## Task details
Each image should be skipped while the records are restated word for word.

## Given data
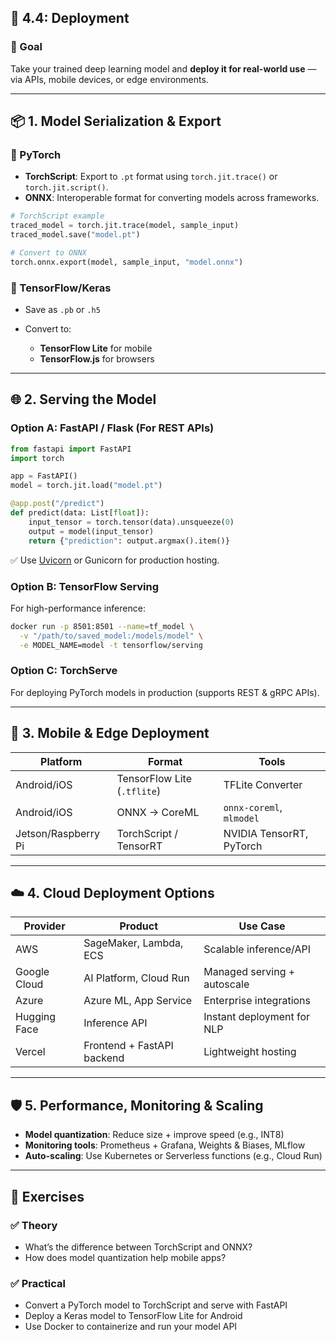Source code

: 
## 🚀 4.4: **Deployment**

### 🎯 Goal

Take your trained deep learning model and **deploy it for real-world use** — via APIs, mobile devices, or edge environments.

---

## 📦 1. Model Serialization & Export

### 🔹 PyTorch

* **TorchScript**: Export to `.pt` format using `torch.jit.trace()` or `torch.jit.script()`.
* **ONNX**: Interoperable format for converting models across frameworks.

```python
# TorchScript example
traced_model = torch.jit.trace(model, sample_input)
traced_model.save("model.pt")

# Convert to ONNX
torch.onnx.export(model, sample_input, "model.onnx")
```

### 🔹 TensorFlow/Keras

* Save as `.pb` or `.h5`
* Convert to:

  * **TensorFlow Lite** for mobile
  * **TensorFlow\.js** for browsers

---

## 🌐 2. Serving the Model

### Option A: **FastAPI / Flask** (For REST APIs)

```python
from fastapi import FastAPI
import torch

app = FastAPI()
model = torch.jit.load("model.pt")

@app.post("/predict")
def predict(data: List[float]):
    input_tensor = torch.tensor(data).unsqueeze(0)
    output = model(input_tensor)
    return {"prediction": output.argmax().item()}
```

✅ Use [Uvicorn](https://www.uvicorn.org/) or Gunicorn for production hosting.

### Option B: **TensorFlow Serving**

For high-performance inference:

```bash
docker run -p 8501:8501 --name=tf_model \
  -v "/path/to/saved_model:/models/model" \
  -e MODEL_NAME=model -t tensorflow/serving
```

### Option C: **TorchServe**

For deploying PyTorch models in production (supports REST & gRPC APIs).

---

## 📱 3. Mobile & Edge Deployment

| Platform            | Format                      | Tools                    |
| ------------------- | --------------------------- | ------------------------ |
| Android/iOS         | TensorFlow Lite (`.tflite`) | TFLite Converter         |
| Android/iOS         | ONNX → CoreML               | `onnx-coreml`, `mlmodel` |
| Jetson/Raspberry Pi | TorchScript / TensorRT      | NVIDIA TensorRT, PyTorch |

---

## ☁️ 4. Cloud Deployment Options

| Provider     | Product                    | Use Case                    |
| ------------ | -------------------------- | --------------------------- |
| AWS          | SageMaker, Lambda, ECS     | Scalable inference/API      |
| Google Cloud | AI Platform, Cloud Run     | Managed serving + autoscale |
| Azure        | Azure ML, App Service      | Enterprise integrations     |
| Hugging Face | Inference API              | Instant deployment for NLP  |
| Vercel       | Frontend + FastAPI backend | Lightweight hosting         |

---

## 🛡️ 5. Performance, Monitoring & Scaling

* **Model quantization**: Reduce size + improve speed (e.g., INT8)
* **Monitoring tools**: Prometheus + Grafana, Weights & Biases, MLflow
* **Auto-scaling**: Use Kubernetes or Serverless functions (e.g., Cloud Run)

---

## 🧪 Exercises

### ✅ Theory

* What’s the difference between TorchScript and ONNX?
* How does model quantization help mobile apps?

### ✅ Practical

* Convert a PyTorch model to TorchScript and serve with FastAPI
* Deploy a Keras model to TensorFlow Lite for Android
* Use Docker to containerize and run your model API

## Exercise answer
Source code

: 
## 🚀 4.4: **Deployment**

### 🎯 Goal

Take your trained deep learning model and **deploy it for real-world use** — via APIs, mobile devices, or edge environments.

---

## 📦 1. Model Serialization & Export

### 🔹 PyTorch

* **TorchScript**: Export to `.pt` format using `torch.jit.trace()` or `torch.jit.script()`.
* **ONNX**: Interoperable format for converting models across frameworks.

```python
# TorchScript example
traced_model = torch.jit.trace(model, sample_input)
traced_model.save("model.pt")

# Convert to ONNX
torch.onnx.export(model, sample_input, "model.onnx")
```

### 🔹 TensorFlow/Keras

* Save as `.pb` or `.h5`
* Convert to:

  * **TensorFlow Lite** for mobile
  * **TensorFlow\.js** for browsers

---

## 🌐 2. Serving the Model

### Option A: **FastAPI / Flask** (For REST APIs)

```python
from fastapi import FastAPI
import torch

app = FastAPI()
model = torch.jit.load("model.pt")

@app.post("/predict")
def predict(data: List[float]):
    input_tensor = torch.tensor(data).unsqueeze(0)
    output = model(input_tensor)
    return {"prediction": output.argmax().item()}
```

✅ Use [Uvicorn](https://www.uvicorn.org/) or Gunicorn for production hosting.

### Option B: **TensorFlow Serving**

For high-performance inference:

```bash
docker run -p 8501:8501 --name=tf_model \
  -v "/path/to/saved_model:/models/model" \
  -e MODEL_NAME=model -t tensorflow/serving
```

### Option C: **TorchServe**

For deploying PyTorch models in production (supports REST & gRPC APIs).

---

## 📱 3. Mobile & Edge Deployment

| Platform            | Format                      | Tools                    |
| ------------------- | --------------------------- | ------------------------ |
| Android/iOS         | TensorFlow Lite (`.tflite`) | TFLite Converter         |
| Android/iOS         | ONNX → CoreML               | `onnx-coreml`, `mlmodel` |
| Jetson/Raspberry Pi | TorchScript / TensorRT      | NVIDIA TensorRT, PyTorch |

---

## ☁️ 4. Cloud Deployment Options

| Provider     | Product                    | Use Case                    |
| ------------ | -------------------------- | --------------------------- |
| AWS          | SageMaker, Lambda, ECS     | Scalable inference/API      |
| Google Cloud | AI Platform, Cloud Run     | Managed serving + autoscale |
| Azure        | Azure ML, App Service      | Enterprise integrations     |
| Hugging Face | Inference API              | Instant deployment for NLP  |
| Vercel       | Frontend + FastAPI backend | Lightweight hosting         |

---

## 🛡️ 5. Performance, Monitoring & Scaling

* **Model quantization**: Reduce size + improve speed (e.g., INT8)
* **Monitoring tools**: Prometheus + Grafana, Weights & Biases, MLflow
* **Auto-scaling**: Use Kubernetes or Serverless functions (e.g., Cloud Run)

---

## 🧪 Exercises

### ✅ Theory

* What’s the difference between TorchScript and ONNX?
* How does model quantization help mobile apps?

### ✅ Practical

* Convert a PyTorch model to TorchScript and serve with FastAPI
* Deploy a Keras model to TensorFlow Lite for Android
* Use Docker to containerize and run your model API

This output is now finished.